C’est une nouvelle qui pourrait embarrasser le nouveau chef d’Etat ivoirien, Alassane Ouattara. Celui-ci a ordonné une enquête judiciaire contre le président sortant, Laurent Gbagbo, qu’il veut faire juger, pour son implication dans les crimes et exactions commises lors de la crise post-éléctorale qui a ensanglanté la Côte d’Ivoire. Cependant, dans un rapport présenté mardi à la presse à Paris et intitulé Ils ont regardé sa carte d’identité et l’ont abattu, l’ONG Amnesty international soutient que ses troupes se sont rendues coupables de « crimes de guerre et crimes contre l’humanité ». Comme celles de Laurent Gbagbo.

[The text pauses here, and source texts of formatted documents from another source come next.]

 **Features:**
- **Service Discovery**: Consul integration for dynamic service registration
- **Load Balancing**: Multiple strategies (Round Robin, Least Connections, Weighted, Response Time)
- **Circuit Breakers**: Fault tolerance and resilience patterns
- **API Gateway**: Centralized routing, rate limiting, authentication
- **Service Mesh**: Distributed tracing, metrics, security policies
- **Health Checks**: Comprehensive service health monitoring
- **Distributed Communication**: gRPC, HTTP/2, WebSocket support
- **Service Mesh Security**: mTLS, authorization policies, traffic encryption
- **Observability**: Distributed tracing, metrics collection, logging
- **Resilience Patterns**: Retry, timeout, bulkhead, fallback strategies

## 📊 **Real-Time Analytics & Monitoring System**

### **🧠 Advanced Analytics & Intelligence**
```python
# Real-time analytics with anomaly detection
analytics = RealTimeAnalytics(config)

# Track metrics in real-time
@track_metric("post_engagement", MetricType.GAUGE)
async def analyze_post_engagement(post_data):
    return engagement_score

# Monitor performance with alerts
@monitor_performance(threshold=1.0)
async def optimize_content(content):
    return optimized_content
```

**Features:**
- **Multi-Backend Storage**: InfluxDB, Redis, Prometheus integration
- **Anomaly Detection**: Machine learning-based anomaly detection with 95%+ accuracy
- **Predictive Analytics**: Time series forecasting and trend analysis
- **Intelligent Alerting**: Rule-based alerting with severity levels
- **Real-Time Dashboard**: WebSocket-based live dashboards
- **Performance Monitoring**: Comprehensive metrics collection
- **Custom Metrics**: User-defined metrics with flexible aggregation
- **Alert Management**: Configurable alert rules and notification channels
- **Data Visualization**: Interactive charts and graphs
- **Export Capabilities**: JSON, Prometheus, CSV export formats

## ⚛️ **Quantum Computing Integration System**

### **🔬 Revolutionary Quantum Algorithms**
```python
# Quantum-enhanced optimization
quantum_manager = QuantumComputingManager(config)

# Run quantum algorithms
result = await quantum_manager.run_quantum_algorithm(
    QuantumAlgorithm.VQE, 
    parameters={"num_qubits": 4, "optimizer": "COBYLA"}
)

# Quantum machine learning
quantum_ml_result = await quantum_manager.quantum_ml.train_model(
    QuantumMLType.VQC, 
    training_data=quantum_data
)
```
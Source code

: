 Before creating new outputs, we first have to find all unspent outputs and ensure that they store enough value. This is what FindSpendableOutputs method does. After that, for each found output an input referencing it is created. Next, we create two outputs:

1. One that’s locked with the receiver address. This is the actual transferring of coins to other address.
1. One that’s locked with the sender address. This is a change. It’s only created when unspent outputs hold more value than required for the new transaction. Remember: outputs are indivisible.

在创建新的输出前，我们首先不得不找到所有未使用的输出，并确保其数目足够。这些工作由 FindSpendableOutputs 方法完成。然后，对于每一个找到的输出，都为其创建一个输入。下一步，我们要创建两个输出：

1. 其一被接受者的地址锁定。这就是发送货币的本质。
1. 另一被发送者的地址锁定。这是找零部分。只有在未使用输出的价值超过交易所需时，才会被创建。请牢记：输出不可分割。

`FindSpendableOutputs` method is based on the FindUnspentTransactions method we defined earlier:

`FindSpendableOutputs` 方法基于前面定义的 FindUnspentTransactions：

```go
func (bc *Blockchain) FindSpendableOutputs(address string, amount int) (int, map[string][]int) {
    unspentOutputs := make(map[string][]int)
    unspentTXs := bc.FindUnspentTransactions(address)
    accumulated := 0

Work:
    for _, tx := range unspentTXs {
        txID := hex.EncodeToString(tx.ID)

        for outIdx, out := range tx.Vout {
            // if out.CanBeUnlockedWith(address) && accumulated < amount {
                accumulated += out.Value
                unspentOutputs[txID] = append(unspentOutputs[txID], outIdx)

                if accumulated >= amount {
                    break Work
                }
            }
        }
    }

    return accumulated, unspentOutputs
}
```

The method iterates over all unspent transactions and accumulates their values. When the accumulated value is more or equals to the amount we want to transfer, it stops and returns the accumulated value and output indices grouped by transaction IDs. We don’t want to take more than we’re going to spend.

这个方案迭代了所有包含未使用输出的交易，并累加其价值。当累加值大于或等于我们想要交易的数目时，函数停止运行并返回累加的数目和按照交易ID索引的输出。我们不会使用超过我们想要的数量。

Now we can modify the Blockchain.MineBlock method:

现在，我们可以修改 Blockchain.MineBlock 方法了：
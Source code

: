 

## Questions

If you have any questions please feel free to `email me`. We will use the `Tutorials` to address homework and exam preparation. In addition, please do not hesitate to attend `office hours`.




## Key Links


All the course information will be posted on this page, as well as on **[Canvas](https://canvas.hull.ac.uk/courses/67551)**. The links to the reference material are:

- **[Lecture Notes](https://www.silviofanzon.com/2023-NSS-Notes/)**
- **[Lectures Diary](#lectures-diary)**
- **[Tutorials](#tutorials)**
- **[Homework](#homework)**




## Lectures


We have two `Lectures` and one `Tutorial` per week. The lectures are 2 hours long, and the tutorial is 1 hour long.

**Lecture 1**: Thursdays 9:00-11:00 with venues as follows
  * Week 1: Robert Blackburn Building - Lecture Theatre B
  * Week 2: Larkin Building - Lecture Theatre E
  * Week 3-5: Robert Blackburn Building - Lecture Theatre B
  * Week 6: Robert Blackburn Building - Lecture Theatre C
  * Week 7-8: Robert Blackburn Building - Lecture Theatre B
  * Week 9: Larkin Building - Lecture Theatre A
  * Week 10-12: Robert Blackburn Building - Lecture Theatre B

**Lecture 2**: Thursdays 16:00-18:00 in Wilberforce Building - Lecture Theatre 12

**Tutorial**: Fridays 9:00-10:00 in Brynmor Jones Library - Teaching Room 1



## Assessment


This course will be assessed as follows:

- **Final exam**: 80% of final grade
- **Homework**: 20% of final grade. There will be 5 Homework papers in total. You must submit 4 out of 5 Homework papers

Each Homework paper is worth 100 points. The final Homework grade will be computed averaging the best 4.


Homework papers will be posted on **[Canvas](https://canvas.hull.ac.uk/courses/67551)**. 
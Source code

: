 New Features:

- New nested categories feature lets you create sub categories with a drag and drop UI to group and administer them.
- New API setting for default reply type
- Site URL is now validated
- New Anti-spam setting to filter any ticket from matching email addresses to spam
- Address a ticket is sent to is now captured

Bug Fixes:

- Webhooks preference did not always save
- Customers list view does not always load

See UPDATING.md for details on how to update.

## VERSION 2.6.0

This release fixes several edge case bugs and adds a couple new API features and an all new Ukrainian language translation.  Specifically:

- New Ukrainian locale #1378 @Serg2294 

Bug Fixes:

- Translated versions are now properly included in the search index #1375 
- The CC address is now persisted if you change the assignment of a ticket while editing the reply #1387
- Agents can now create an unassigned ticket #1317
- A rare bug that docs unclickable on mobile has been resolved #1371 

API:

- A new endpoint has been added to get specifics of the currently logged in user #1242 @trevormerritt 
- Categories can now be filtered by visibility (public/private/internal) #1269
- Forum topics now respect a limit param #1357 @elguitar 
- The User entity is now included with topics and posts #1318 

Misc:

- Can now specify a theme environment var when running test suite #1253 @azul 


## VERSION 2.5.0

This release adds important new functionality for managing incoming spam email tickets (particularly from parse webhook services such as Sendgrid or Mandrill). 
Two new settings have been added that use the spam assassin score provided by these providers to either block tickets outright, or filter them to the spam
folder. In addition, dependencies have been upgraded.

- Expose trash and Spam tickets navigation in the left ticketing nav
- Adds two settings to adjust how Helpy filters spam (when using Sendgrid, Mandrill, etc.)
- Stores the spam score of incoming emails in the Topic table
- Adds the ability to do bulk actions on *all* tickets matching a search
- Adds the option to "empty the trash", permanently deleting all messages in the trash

Les principaux faits rapportés par l’ONG se sont déroulés à Abidjan et à Duékoué, à l’ouest du pays. Amnesty International qui a enquêté pendant neuf semaines a recueilli les témoignages d’une centaine de survivants du massacre perpétré le 29 mars dans cette ville. Alors que les derniers combattants pro-Gbagbo avait quitté la localité la veille dans la nuit, les Forces républicaines de Côte d’Ivoire (FCRI) d’Alassane Ouattara y ont massacré des civils. Appuyées par des miliciens dozos, elles ont investi le quartier Carrefour peuplé par l’ethnie guéré, favorable au président sortant. Selon la Croix rouge, ces combattants auraient assassiné jusqu’à 817 personnes sans défense. Un chiffre qui pourrait être plus élevé, selon Amnesty international. L’Onu avait toutefois évoqué un bilan d’environ 330 tués.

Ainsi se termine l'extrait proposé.